Summary
In Gulf Life Ins. Co. v. Ellis, 145 Fla. 262, 198 So. 836, we said, "It is certainly not an unreasonable requirement that the insured be alive and in good health on the date of the delivery of the policy."
Summary of this case from Gulf Life Insurance Company v. GreenOpinion
Opinion Filed December 6, 1940
A Writ of Error from the Circuit Court for Marion County, F.R. Hocker, Judge.
Wm. H. Jeter and D. Niel Ferguson, for Plaintiff in Error;
James M. Smith, Jr., and D.R. Smith, for Defendant in Error.

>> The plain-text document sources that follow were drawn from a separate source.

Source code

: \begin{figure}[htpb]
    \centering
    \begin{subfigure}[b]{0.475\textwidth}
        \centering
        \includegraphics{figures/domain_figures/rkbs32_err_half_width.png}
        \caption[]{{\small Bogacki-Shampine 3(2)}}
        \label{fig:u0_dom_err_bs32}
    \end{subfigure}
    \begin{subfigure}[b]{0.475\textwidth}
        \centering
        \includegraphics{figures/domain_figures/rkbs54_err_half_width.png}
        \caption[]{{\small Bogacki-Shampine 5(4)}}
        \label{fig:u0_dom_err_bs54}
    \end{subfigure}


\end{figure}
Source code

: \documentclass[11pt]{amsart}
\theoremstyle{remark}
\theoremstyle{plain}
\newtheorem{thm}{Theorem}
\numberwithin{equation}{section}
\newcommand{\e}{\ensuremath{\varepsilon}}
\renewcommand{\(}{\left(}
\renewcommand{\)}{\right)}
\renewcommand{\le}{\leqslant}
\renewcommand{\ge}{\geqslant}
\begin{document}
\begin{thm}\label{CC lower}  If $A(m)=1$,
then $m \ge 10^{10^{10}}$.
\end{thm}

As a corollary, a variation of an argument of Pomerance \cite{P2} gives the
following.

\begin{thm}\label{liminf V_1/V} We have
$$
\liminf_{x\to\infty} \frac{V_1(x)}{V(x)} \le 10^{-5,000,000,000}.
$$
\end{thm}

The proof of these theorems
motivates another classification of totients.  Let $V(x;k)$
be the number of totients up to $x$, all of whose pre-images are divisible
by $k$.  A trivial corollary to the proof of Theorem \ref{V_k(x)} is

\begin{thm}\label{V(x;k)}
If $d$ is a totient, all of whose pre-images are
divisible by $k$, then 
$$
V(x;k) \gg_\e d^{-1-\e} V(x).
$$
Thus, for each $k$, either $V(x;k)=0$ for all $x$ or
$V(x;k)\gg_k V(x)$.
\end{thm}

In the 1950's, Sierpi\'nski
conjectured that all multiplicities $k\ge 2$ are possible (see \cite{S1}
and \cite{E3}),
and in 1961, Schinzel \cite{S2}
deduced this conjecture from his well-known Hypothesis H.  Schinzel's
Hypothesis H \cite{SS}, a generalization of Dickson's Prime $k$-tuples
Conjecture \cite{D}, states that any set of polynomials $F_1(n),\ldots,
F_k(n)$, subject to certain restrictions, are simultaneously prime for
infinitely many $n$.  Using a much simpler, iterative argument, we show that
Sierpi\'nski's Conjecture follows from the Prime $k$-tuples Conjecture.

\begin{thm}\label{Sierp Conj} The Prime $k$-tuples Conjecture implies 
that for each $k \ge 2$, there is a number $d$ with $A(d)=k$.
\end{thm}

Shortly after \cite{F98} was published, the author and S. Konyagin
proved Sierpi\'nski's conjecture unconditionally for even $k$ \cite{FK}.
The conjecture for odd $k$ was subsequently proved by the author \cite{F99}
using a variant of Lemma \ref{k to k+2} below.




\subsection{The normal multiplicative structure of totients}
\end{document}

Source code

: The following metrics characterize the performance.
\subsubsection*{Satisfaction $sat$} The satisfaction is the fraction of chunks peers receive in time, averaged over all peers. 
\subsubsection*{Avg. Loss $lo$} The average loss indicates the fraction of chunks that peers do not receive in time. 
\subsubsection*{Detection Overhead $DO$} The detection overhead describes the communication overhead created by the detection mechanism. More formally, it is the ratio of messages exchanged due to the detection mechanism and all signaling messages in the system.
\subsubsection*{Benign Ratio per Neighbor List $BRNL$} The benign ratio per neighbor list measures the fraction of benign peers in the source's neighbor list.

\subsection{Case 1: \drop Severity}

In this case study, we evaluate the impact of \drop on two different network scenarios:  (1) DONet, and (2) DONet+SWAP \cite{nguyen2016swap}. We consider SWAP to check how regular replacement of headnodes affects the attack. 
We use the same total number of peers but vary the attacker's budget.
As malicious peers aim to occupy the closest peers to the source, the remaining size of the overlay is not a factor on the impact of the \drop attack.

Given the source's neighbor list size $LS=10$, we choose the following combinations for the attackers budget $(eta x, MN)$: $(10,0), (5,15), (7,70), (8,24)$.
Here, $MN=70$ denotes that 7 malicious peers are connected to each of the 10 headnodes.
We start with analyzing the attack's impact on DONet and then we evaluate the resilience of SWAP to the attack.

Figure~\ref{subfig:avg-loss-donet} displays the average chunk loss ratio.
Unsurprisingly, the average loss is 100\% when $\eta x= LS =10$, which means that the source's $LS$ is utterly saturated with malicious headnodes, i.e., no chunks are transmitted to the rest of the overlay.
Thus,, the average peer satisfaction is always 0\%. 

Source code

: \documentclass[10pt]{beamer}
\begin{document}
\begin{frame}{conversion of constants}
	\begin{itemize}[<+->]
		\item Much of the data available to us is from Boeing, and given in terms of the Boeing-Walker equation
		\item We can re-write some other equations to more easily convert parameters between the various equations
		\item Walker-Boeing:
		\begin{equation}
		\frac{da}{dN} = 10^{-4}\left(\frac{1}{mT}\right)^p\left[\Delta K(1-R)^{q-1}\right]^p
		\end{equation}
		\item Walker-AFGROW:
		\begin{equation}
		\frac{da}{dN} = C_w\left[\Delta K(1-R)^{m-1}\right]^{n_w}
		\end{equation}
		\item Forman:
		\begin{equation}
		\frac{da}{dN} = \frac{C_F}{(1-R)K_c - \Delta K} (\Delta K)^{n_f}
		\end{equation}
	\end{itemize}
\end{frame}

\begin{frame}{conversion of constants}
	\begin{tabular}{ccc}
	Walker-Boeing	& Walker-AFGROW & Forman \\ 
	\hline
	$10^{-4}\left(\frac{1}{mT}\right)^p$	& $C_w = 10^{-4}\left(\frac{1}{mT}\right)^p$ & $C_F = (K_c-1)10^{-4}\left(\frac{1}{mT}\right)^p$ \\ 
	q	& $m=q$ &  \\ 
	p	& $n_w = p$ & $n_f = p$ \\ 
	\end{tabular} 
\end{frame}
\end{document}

On December 6, 1938, Blanche V. Ellis applied to the Gulf Life Insurance Company through its branch office at Ocala for a twenty-year-payment life insurance policy, the premium on which was 35c per week, and the first week's premium being paid with the application. Her application was forwarded to the home office at Jacksonville where it was approved and the policy executed December 15, 1938, and forwarded to the Ocala office for delivery. It was dated December 19, and was at the Ocala office for delivery on that date but was not delivered because it was learned that the insured died on the day previous as the result of injuries received in an accident.
Action was brought by the defendant in error as plaintiff to recover the face of the policy on the theory that it was in full force and effect on the death of the insured. Defendant moved for a directed verdict on the ground that the policy never became effective. The motion was denied and final judgment was entered for the plaintiff. Writ of error was prosecuted.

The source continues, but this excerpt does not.